▶ **PROBLEM TO SOLVE**: Under this line are the records; write out word for word the part that begins at the line containing "- Manager partitions" and ends at the line containing "and key-value stores.", and no more.

▶ **DATA FOR THIS TASK**:

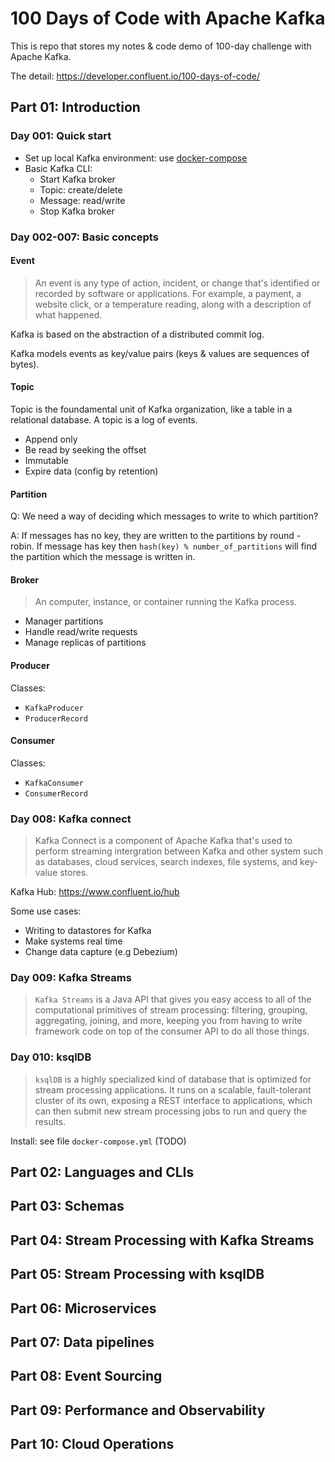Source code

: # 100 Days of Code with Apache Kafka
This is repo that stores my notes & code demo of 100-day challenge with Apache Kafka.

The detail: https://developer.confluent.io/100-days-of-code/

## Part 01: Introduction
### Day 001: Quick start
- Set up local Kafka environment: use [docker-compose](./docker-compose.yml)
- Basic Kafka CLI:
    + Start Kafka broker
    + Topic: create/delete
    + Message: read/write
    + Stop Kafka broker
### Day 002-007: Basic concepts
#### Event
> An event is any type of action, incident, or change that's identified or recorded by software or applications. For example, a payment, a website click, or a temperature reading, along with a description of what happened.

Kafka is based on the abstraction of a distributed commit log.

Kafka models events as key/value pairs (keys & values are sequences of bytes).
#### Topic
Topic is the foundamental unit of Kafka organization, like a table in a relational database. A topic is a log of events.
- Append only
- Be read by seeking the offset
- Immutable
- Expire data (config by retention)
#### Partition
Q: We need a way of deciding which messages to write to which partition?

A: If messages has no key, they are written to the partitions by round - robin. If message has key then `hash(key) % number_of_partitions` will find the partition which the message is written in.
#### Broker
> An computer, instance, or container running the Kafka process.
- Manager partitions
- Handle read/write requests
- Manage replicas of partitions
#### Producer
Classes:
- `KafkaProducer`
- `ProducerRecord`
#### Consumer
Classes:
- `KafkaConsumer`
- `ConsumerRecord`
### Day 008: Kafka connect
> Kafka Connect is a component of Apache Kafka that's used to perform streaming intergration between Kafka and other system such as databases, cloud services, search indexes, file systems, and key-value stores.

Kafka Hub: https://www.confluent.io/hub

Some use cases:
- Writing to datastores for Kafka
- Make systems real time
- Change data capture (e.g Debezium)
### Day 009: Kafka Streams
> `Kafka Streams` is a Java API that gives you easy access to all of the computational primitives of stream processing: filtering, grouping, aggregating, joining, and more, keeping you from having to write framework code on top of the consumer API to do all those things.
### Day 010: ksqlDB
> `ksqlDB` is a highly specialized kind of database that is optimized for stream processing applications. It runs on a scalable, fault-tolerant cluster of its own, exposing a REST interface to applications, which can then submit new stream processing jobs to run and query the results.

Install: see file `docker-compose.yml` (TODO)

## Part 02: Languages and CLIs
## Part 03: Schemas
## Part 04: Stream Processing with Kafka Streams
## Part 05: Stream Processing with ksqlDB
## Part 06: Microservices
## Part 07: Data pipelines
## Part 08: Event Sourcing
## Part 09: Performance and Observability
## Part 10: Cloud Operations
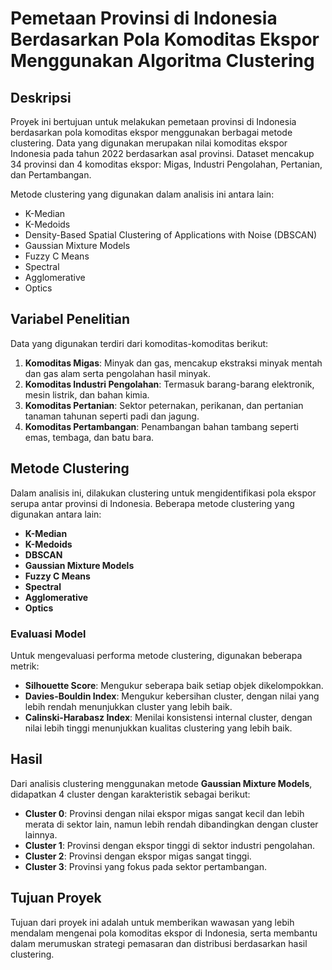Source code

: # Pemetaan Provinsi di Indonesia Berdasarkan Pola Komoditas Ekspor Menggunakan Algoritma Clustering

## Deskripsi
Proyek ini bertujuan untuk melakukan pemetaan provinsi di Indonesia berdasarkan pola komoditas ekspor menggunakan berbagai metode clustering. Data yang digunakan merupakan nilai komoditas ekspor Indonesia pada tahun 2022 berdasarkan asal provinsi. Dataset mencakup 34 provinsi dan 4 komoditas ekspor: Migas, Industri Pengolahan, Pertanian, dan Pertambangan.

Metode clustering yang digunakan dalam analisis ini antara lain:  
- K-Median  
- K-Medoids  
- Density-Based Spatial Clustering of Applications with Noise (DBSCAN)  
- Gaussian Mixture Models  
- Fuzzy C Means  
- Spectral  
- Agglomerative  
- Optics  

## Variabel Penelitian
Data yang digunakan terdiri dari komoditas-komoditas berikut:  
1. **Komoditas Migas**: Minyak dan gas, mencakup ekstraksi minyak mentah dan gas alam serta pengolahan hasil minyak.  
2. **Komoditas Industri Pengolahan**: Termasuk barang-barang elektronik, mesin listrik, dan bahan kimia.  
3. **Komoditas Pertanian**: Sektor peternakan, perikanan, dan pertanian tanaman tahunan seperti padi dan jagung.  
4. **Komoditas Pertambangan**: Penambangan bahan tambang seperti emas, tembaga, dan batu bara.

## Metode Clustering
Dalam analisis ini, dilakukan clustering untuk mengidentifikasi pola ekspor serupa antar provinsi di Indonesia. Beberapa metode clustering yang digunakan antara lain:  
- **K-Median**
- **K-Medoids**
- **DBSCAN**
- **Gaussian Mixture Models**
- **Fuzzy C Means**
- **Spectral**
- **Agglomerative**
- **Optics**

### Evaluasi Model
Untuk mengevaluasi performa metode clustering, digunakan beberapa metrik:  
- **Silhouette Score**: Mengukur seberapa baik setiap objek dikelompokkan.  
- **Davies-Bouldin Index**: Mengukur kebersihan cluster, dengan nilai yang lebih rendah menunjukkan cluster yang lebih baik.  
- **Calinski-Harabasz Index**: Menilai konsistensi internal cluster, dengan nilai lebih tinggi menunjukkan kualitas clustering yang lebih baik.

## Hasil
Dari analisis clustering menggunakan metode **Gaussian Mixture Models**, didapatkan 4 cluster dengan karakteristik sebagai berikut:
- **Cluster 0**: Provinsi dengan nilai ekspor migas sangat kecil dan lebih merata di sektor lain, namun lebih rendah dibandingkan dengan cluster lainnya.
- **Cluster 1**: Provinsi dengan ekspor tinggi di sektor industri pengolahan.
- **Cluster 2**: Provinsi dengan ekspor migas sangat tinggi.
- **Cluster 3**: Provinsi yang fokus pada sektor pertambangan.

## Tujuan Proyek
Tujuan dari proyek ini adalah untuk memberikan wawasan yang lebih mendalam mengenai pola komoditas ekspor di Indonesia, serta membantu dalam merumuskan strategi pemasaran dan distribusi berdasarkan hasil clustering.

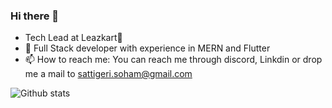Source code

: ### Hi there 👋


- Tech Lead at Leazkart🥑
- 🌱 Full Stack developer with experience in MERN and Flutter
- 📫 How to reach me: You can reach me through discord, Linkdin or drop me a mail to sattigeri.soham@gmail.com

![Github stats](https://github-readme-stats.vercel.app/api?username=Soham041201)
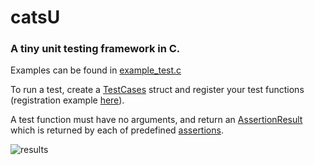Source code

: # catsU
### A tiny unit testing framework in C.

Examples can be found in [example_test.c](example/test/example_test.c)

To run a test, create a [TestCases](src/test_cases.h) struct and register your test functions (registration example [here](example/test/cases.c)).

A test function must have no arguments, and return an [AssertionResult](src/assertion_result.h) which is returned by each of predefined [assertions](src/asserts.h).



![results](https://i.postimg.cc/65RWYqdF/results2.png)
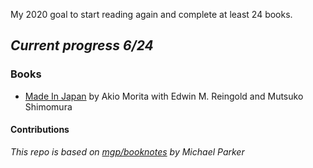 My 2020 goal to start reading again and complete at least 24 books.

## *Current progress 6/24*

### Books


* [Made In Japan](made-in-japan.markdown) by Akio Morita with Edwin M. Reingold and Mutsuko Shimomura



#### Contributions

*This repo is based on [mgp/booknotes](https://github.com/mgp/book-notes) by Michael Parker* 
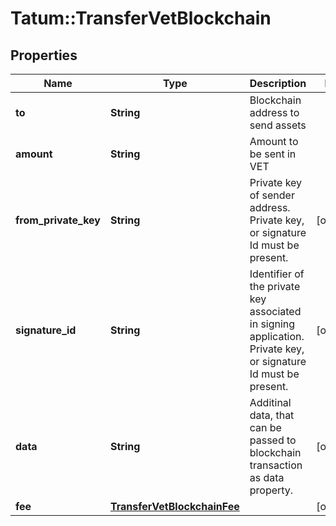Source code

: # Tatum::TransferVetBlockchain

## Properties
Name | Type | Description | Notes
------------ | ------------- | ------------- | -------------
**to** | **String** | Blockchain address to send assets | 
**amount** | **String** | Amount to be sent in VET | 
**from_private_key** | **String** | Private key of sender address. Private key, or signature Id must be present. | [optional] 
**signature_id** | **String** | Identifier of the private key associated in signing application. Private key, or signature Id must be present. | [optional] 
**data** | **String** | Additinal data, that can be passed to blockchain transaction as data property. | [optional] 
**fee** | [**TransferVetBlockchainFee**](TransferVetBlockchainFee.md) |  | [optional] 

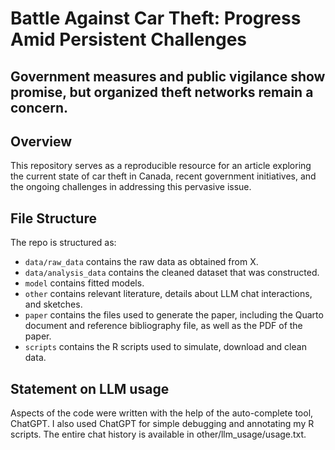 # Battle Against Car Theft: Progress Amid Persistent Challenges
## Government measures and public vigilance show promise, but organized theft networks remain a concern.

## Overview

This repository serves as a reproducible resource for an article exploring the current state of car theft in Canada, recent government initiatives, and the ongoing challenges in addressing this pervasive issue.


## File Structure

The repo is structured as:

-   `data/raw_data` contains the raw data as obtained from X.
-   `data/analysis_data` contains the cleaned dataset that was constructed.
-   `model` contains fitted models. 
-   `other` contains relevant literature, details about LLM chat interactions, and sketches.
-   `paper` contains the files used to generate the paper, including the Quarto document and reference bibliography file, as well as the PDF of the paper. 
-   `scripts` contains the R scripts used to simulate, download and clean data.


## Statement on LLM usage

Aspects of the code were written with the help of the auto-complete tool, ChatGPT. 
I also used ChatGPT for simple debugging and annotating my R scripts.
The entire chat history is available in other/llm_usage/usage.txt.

▶ **RESPONSE AREA**:
- Manager partitions
- Handle read/write requests
- Manage replicas of partitions
#### Producer
Classes:
- `KafkaProducer`
- `ProducerRecord`
#### Consumer
Classes:
- `KafkaConsumer`
- `ConsumerRecord`
### Day 008: Kafka connect
> Kafka Connect is a component of Apache Kafka that's used to perform streaming intergration between Kafka and other system such as databases, cloud services, search indexes, file systems, and key-value stores.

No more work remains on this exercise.